- Dice: “Me alcanza para eso y un poco más, me ha ido bien. ¿Puedo o no puedo usar ropa? Por supuesto que puedo hacerlo”, declaró durante una conferencia de prensa.
Por Luz del Alba Belasko
Toluca, Estado de México a 19 de Febrero de 2026.- En el ojo del huracán por presunto desvío de recursos, el presidente municipal de Toluca, Ricardo Moreno Bastida, rompió el silencio para defenderse de las críticas que circulan en redes sociales por el uso de chamarras de la marca Moncler, cuyo valor supera los 11 mil pesos. Sin embargo, su defensa ha encendido un inevitable contraste con la imagen de austeridad que proyecta la gobernadora del Estado de México, Delfina Gómez Álvarez.
Moreno Bastida aseguró que su patrimonio es el resultado de una «trayectoria empresarial y política» de años. “Me alcanza para eso y un poco más, me ha ido bien. ¿Puedo o no puedo usar ropa? Por supuesto que puedo hacerlo”, declaró durante una conferencia de prensa, donde incluso mostró unos calcetines con la leyenda “Toluca se pone guapa” para minimizar la polémica.
El alcalde, quien aspira a la reelección en los próximos comicios, detalló que sus ingresos provienen de actividades lícitas, destacando su faceta como empresario exportador de tomate, así como su paso por la «fayuca» en su juventud y una larga carrera política que incluye cargos como diputado local, federal y senador. Ante los señalamientos de opulencia, Moreno Bastida fue contundente: “A los zopilotes les digo que todavía no me muero para que anden zopiloteando”, advirtiendo que las críticas son una «antesala» de los próximos procesos electorales y una campaña de odio impulsada por «actores políticos» que buscan debilitarlo.
El contraste con la ‘maestra’ Delfina
Mientras el edil toluqueño defiende su derecho a usar prendas de lujo, la imagen de la gobernadora Delfina Gómez Álvarez circula en redes sociales y medios con un talante radicalmente opuesto.
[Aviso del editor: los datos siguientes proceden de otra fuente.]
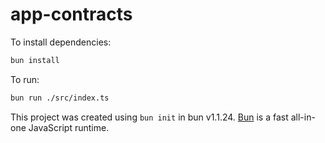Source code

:# app-contracts

To install dependencies:

```bash
bun install
```

To run:

```bash
bun run ./src/index.ts
```

This project was created using `bun init` in bun v1.1.24. [Bun](https://bun.sh) is a fast all-in-one JavaScript runtime.
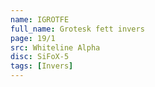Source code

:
 ```yaml
---
name: IGROTFE
full_name: Grotesk fett invers
page: 19/1
src: Whiteline Alpha
disc: SiFoX-5
tags: [Invers]
---
```

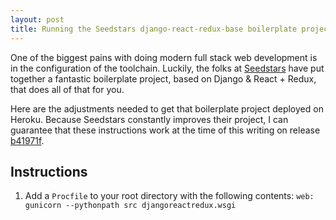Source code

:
 ```yaml
---
layout: post
title: Running the Seedstars django-react-redux-base boilerplate project on Heroku
---
```


One of the biggest pains with doing modern full stack web development is in the configuration of the toolchain. Luckily, the folks at [Seedstars](https://www.seedstars.com/) have put together a fantastic boilerplate project, based on Django & React + Redux, that does all of that for you. 

Here are the adjustments needed to get that boilerplate project deployed on Heroku. Because Seedstars constantly improves their project, I can guarantee that these instructions work at the time of this writing on release [b41971f](https://github.com/Seedstars/django-react-redux-base/tree/b41971fcfd20ae8feb068870c68db40856db36cb). 

## Instructions

1. Add a `Procfile` to your root directory with the following contents:
``
web: gunicorn --pythonpath src djangoreactredux.wsgi
``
Con zapatillas «bien corroidas y caminadas», la mandataria estatal se ha caracterizado por un perfil de trabajo de bajo perfil, alejado de las grandes marcas. La primera mujer en gobernar el Estado de México, de 63 años, construyó su carrera desde las aulas: fue maestra de educación primaria durante la mayor parte de su vida profesional antes de incursionar en la política.
Su origen humilde y su trayectoria como educadora en Texcoco contrastan con la defensa del lujo hecha por el alcalde de la capital. Mientras Gómez Álvarez ha enfrentado sus propias controversias —como la multa a Morena por un presunto financiamiento ilegal durante su gestión en Texcoco o las observaciones de la Auditoría Superior de la Federación por más de 830 millones de pesos en la SEP—, su imagen pública se ha mantenido anclada a la narrativa de la austeridad republicana impulsada por la Cuarta Transformación.
Tiempos de definiciones
La postura de Moreno Bastida llega en un momento clave. Aunque su periodo actual concluye en 2027, el alcalde ya perfila su permanencia en el poder. Según análisis políticos, su eventual reelección dependerá de las reglas de paridad de género y de los acuerdos internos de Morena, partido en el que milita desde su triunfo en 2024. A su favor, el edil ha impulsado la plataforma «Proyecto 21» para mantener estructura territorial, y presume logros en seguridad y rehabilitación de pozos de agua.
Sin embargo, el descontento ciudadano por servicios básicos como el bacheo y el transporte, sumado a una alta percepción de inseguridad que mantiene a Toluca entre las ciudades con mayor sensación de riesgo según la ENSU, podrían ser lastres en su camino.
Por ahora, mientras Delfina Gómez recorre el territorio estatal con su calzado gastado, en Toluca la discusión gira en torno a si un funcionario público debe o no hacer gala de un patrimonio que, aunque declare como lícito, choca con la realidad de millones de toluqueños que enfrentan el día a día con lo puesto.